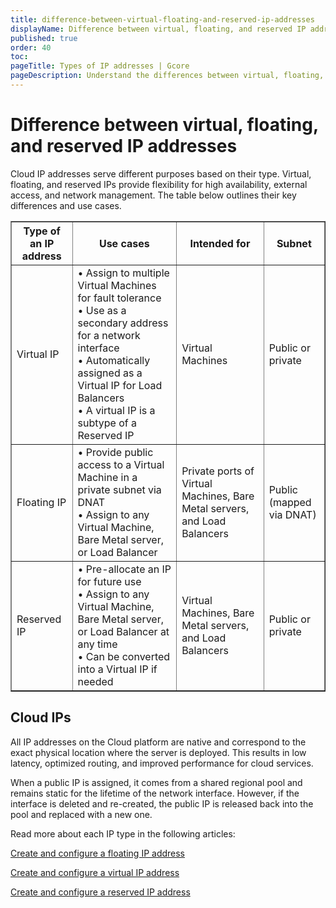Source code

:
 ```yaml
---
title: difference-between-virtual-floating-and-reserved-ip-addresses
displayName: Difference between virtual, floating, and reserved IP addresses
published: true
order: 40
toc:
pageTitle: Types of IP addresses | Gcore
pageDescription: Understand the differences between virtual, floating, and reserved IP addresses.
---
```

# Difference between virtual, floating, and reserved IP addresses

Cloud IP addresses serve different purposes based on their type. Virtual, floating, and reserved IPs provide flexibility for high availability, external access, and network management. The table below outlines their key differences and use cases.

<table border="1">
    <thead>
        <tr>
            <th>Type of an IP address</th>
            <th>Use cases</th>
            <th>Intended for</th>
            <th>Subnet</th>
        </tr>
    </thead>
    <tbody>
        <tr>
            <td>Virtual IP</td>
            <td>
                • Assign to multiple Virtual Machines for fault tolerance<br>
                • Use as a secondary address for a network interface<br>
                • Automatically assigned as a Virtual IP for Load Balancers<br>
                • A virtual IP is a subtype of a Reserved IP
            </td>
            <td>Virtual Machines</td>
            <td>Public or private</td>
        </tr>
        <tr>
            <td>Floating IP</td>
            <td>
                • Provide public access to a Virtual Machine in a private subnet via DNAT<br>
                • Assign to any Virtual Machine, Bare Metal server, or Load Balancer
            </td>
            <td>Private ports of Virtual Machines, Bare Metal servers, and Load Balancers</td>
            <td>Public (mapped via DNAT)</td>
        </tr>
        <tr>
            <td>Reserved IP</td>
            <td>
                • Pre-allocate an IP for future use<br>
                • Assign to any Virtual Machine, Bare Metal server, or Load Balancer at any time<br>
                • Can be converted into a Virtual IP if needed
            </td>
            <td>Virtual Machines, Bare Metal servers, and Load Balancers</td>
            <td>Public or private</td>
        </tr>
    </tbody>
</table>

## Cloud IPs

All IP addresses on the Cloud platform are native and correspond to the exact physical location where the server is deployed. This results in low latency, optimized routing, and improved performance for cloud services.

When a public IP is assigned, it comes from a shared regional pool and remains static for the lifetime of the network interface. However, if the interface is deleted and re-created, the public IP is released back into the pool and replaced with a new one.


Read more about each IP type in the following articles:

<a href="https://gcore.com/docs/cloud/networking/ip-address/create-and-configure-a-floating-ip-address" target="_blank">Create and configure a floating IP address</a> 

<a href="https://gcore.com/docs/cloud/networking/ip-address/create-and-configure-a-virtual-ip-vip-address" target="_blank">Create and configure a virtual IP address</a> 

<a href="https://gcore.com/docs/cloud/networking/ip-address/create-and-configure-a-reserved-ip-address" target="_blank">Create and configure a reserved IP address</a>
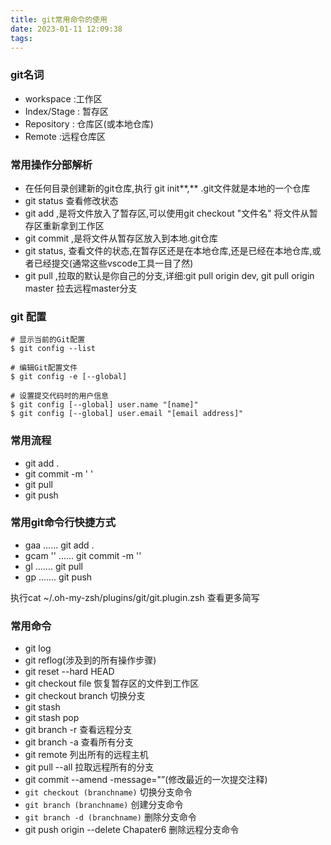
 ```yaml
---
title: git常用命令的使用
date: 2023-01-11 12:09:38
tags:
---
```


### git名词

- workspace :工作区
- Index/Stage : 暂存区
- Repository : 仓库区(或本地仓库)
- Remote :远程仓库区

### 常用操作分部解析

- 在任何目录创建新的git仓库,执行 git init**,** .git文件就是本地的一个仓库
- git status 查看修改状态
- git add ,是将文件放入了暂存区,可以使用git checkout "文件名" 将文件从暂存区重新拿到工作区
- git commit ,是将文件从暂存区放入到本地.git仓库
- git status, 查看文件的状态,在暂存区还是在本地仓库,还是已经在本地仓库,或者已经提交(通常这些vscode工具一目了然)
- git pull ,拉取的默认是你自己的分支,详细:git pull origin dev, git pull origin master 拉去远程master分支

### git 配置

```
# 显示当前的Git配置
$ git config --list

# 编辑Git配置文件
$ git config -e [--global]

# 设置提交代码时的用户信息
$ git config [--global] user.name "[name]"
$ git config [--global] user.email "[email address]"
```

### 常用流程

- git add .
- git commit -m ' '
- git pull
- git push

### 常用git命令行快捷方式

- gaa ...... git add .
- gcam '' ...... git commit -m ''
- gl ....... git pull
- gp ....... git push

执行cat ~/.oh-my-zsh/plugins/git/git.plugin.zsh 查看更多简写

### 常用命令

- git log
- git reflog(涉及到的所有操作步骤)
- git reset --hard HEAD
- git checkout file 恢复暂存区的文件到工作区
- git checkout branch 切换分支
- git stash
- git stash pop
- git branch -r 查看远程分支
- git branch -a 查看所有分支
- git remote 列出所有的远程主机
- git pull --all 拉取远程所有的分支
- git commit --amend -message="”(修改最近的一次提交注释)
- `git checkout (branchname)` 切换分支命令
- `git branch (branchname)` 创建分支命令
- `git branch -d (branchname)` 删除分支命令
- git push origin --delete Chapater6 删除远程分支命令

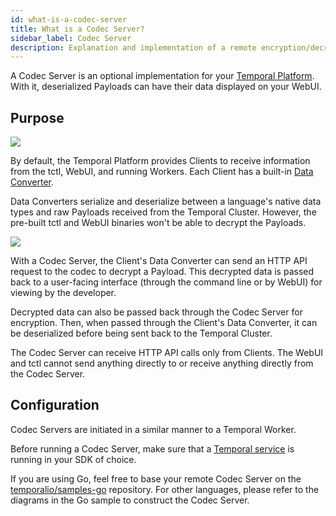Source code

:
 ```yaml
---
id: what-is-a-codec-server
title: What is a Codec Server?
sidebar_label: Codec Server
description: Explanation and implementation of a remote encryption/decryption server.
---
```


A Codec Server is an optional implementation for your [Temporal Platform](/docs/concepts/what-is-the-temporal-platform). With it, deserialized Payloads can have their data displayed on your WebUI.

## Purpose

![](/img/remote-codec-server-problem.svg)

By default, the Temporal Platform provides Clients to receive information from the tctl, WebUI, and running Workers. Each Client has a built-in [Data Converter](/docs/concepts/what-is-a-data-converter).

Data Converters serialize and deserialize between a language's native data types and raw Payloads received from the Temporal Cluster. However, the pre-built tctl and WebUI binaries won't be able to decrypt the Payloads.

![](/img/remote-codec-server-solution.svg)

With a Codec Server, the Client's Data Converter can send an HTTP API request to the codec to decrypt a Payload.
This decrypted data is passed back to a user-facing interface (through the command line or by WebUI) for viewing by the developer.

Decrypted data can also be passed back through the Codec Server for encryption. Then, when passed through the Client's Data Converter, it can be deserialized before being sent back to the Temporal Cluster.

The Codec Server can receive HTTP API calls only from Clients.
The WebUI and tctl cannot send anything directly to or receive anything directly from the Codec Server.

## Configuration

Codec Servers are initiated in a similar manner to a Temporal Worker.

Before running a Codec Server, make sure that a [Temporal service](https://docs.temporal.io/application-development-guide/#run-a-dev-cluster) is running in your SDK of choice.

If you are using Go, feel free to base your remote Codec Server on the [temporalio/samples-go](https://github.com/temporalio/samples-go) repository.
For other languages, please refer to the diagrams in the Go sample to construct the Codec Server.
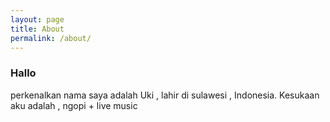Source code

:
 ```yaml
---
layout: page
title: About
permalink: /about/
---
```


### Hallo

perkenalkan nama saya adalah Uki , lahir di sulawesi , Indonesia.
Kesukaan aku adalah , ngopi + live music
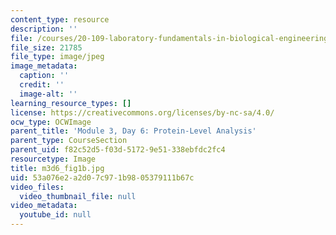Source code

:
 ```yaml
---
content_type: resource
description: ''
file: /courses/20-109-laboratory-fundamentals-in-biological-engineering-spring-2010/53a076e2a2d07c971b9805379111b67c_m3d6_fig1b.jpg
file_size: 21785
file_type: image/jpeg
image_metadata:
  caption: ''
  credit: ''
  image-alt: ''
learning_resource_types: []
license: https://creativecommons.org/licenses/by-nc-sa/4.0/
ocw_type: OCWImage
parent_title: 'Module 3, Day 6: Protein-Level Analysis'
parent_type: CourseSection
parent_uid: f82c52d5-f03d-5172-9e51-338ebfdc2fc4
resourcetype: Image
title: m3d6_fig1b.jpg
uid: 53a076e2-a2d0-7c97-1b98-05379111b67c
video_files:
  video_thumbnail_file: null
video_metadata:
  youtube_id: null
---
```


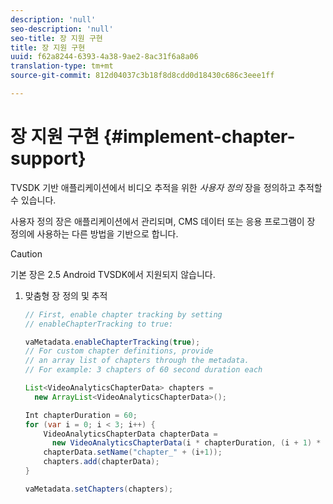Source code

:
 ```yaml
---
description: 'null'
seo-description: 'null'
seo-title: 장 지원 구현
title: 장 지원 구현
uuid: f62a8244-6393-4a38-9ae2-8ac31f6a8a06
translation-type: tm+mt
source-git-commit: 812d04037c3b18f8d8cdd0d18430c686c3eee1ff

---
```



# 장 지원 구현 {#implement-chapter-support}

TVSDK 기반 애플리케이션에서 비디오 추적을 위한 *사용자 정의* 장을 정의하고 추적할 수 있습니다.

사용자 정의 장은 애플리케이션에서 관리되며, CMS 데이터 또는 응용 프로그램이 장 정의에 사용하는 다른 방법을 기반으로 합니다.

>[!CAUTION]
>
>기본 장은 2.5 Android TVSDK에서 지원되지 않습니다.

1. 맞춤형 장 정의 및 추적

   ```java
   // First, enable chapter tracking by setting   
   // enableChapterTracking to true: 
   
   vaMetadata.enableChapterTracking(true); 
   // For custom chapter definitions, provide  
   // an array list of chapters through the metadata. 
   // For example: 3 chapters of 60 second duration each 
   
   List<VideoAnalyticsChapterData> chapters =  
     new ArrayList<VideoAnalyticsChapterData>(); 
   
   Int chapterDuration = 60; 
   for (var i = 0; i < 3; i++) { 
       VideoAnalyticsChapterData chapterData =  
         new VideoAnalyticsChapterData(i * chapterDuration, (i + 1) * chapterDuration);  
       chapterData.setName("chapter_" + (i+1)); 
       chapters.add(chapterData); 
   } 
   
   vaMetadata.setChapters(chapters); 
   ```

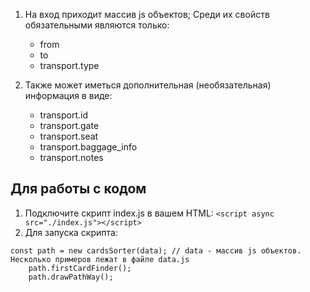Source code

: 1. На вход приходит массив js объектов; Среди их свойств обязательными являются только:
    - from
    - to
    - transport.type

2. Также может иметься дополнительная (необязательная) информация в виде:
    - transport.id
    - transport.gate
    - transport.seat
    - transport.baggage_info
    - transport.notes

## Для работы с кодом

1. Подключите скрипт index.js в вашем HTML:
`<script async src="./index.js"></script>`
2. Для запуска скрипта:

```
const path = new cardsSorter(data); // data - массив js объектов. Несколько примеров лежат в файле data.js
    path.firstCardFinder();
    path.drawPathWay();
```


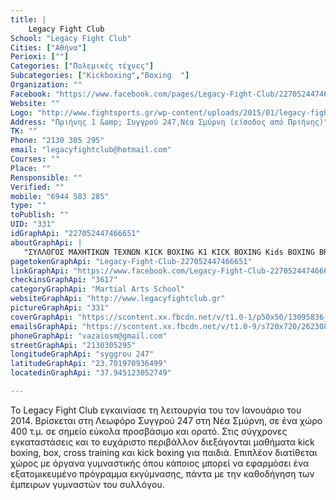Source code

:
```yaml
---
title: |
    Legacy Fight Club
School: "Legacy Fight Club"
Cities: ["Αθήνα"]
Perioxi: [""]
Categories: ["Πολεμικές τέχνες"]
Subcategories: ["Kickboxing","Boxing  "]
Organization: ""
Facebook: "https://www.facebook.com/pages/Legacy-Fight-Club/227052447466651?sk=timeline"
Website: ""
Logo: "http://www.fightsports.gr/wp-content/uploads/2015/01/legacy-fight-club-logo.jpg"
Address: "Πριήνης 1 &amp; Συγγρού 247,Νέα Σμύρνη (είσοδος από Πριήνης)"
TK: ""
Phone: "2130 305 295"
email: "legacyfightclub@hotmail.com"
Courses: ""
Place: ""
Rensponsible: ""
Verified: ""
mobile: "6944 583 285"
type: ""
toPublish: ""
UID: "331"
idGraphApi: "227052447466651"
aboutGraphApi: | 
   "ΣΥΛΛΟΓΟΣ ΜΑΧΗΤΙΚΩΝ ΤΕΧΝΩΝ KICK BOXING K1 KICK BOXING Kids BOXING BRAJILIAN JIU JITSU CROSS TRAINING "
pagetokenGraphApi: "Legacy-Fight-Club-227052447466651"
linkGraphApi: "https://www.facebook.com/Legacy-Fight-Club-227052447466651/"
checkinsGraphApi: "3617"
categoryGraphApi: "Martial Arts School"
websiteGraphApi: "http://www.legacyfightclub.gr"
pictureGraphApi: "331"
coverGraphApi: "https://scontent.xx.fbcdn.net/v/t1.0-1/p50x50/13095836_695884627250095_4468454816586162819_n.jpg?oh=eda5e3e6d9cd65d3260d229aeec5cc09&amp;oe=5B39CF3B"
emailsGraphApi: "https://scontent.xx.fbcdn.net/v/t1.0-9/s720x720/26230888_1060836400754914_2627242952800096816_n.jpg?oh=960b0fa95ac0b8afeb02111eac3a2663&amp;oe=5B3ECA50"
phoneGraphApi: "vazaiosm@gmail.com"
streetGraphApi: "2130305295"
longitudeGraphApi: "syggrou 247"
latitudeGraphApi: "23.701970936499"
locatedinGraphApi: "37.945123052749"

---
```


Το Legacy Fight Club εγκαινίασε τη λειτουργία του τον Ιανουάριο του 2014. Βρίσκεται στη Λεωφόρο Συγγρού 247 στη Νέα Σμύρνη, σε ένα χώρο 400 τ.μ. σε σημείο εύκολα προσβάσιμο και ορατό. Στις σύγχρονες εγκαταστάσεις και το ευχάριστο περιβάλλον διεξάγονται μαθήματα kick boxing, box, cross training και kick boxing για παιδιά. Επιπλέον διατίθεται χώρος με όργανα γυμναστικής όπου κάποιος μπορεί να εφαρμόσει ένα εξατομικευμένο πρόγραμμα εκγύμνασης, πάντα με την καθοδήγηση των έμπειρων γυμναστών του συλλόγου.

———

* **Task item**
Take each line of the material above that holds the string "Balancers" and copy it.

* **Your response**
                • Automatically assigned as a Virtual IP for Load Balancers<br>
            <td>Private ports of Virtual Machines, Bare Metal servers, and Load Balancers</td>
            <td>Virtual Machines, Bare Metal servers, and Load Balancers</td>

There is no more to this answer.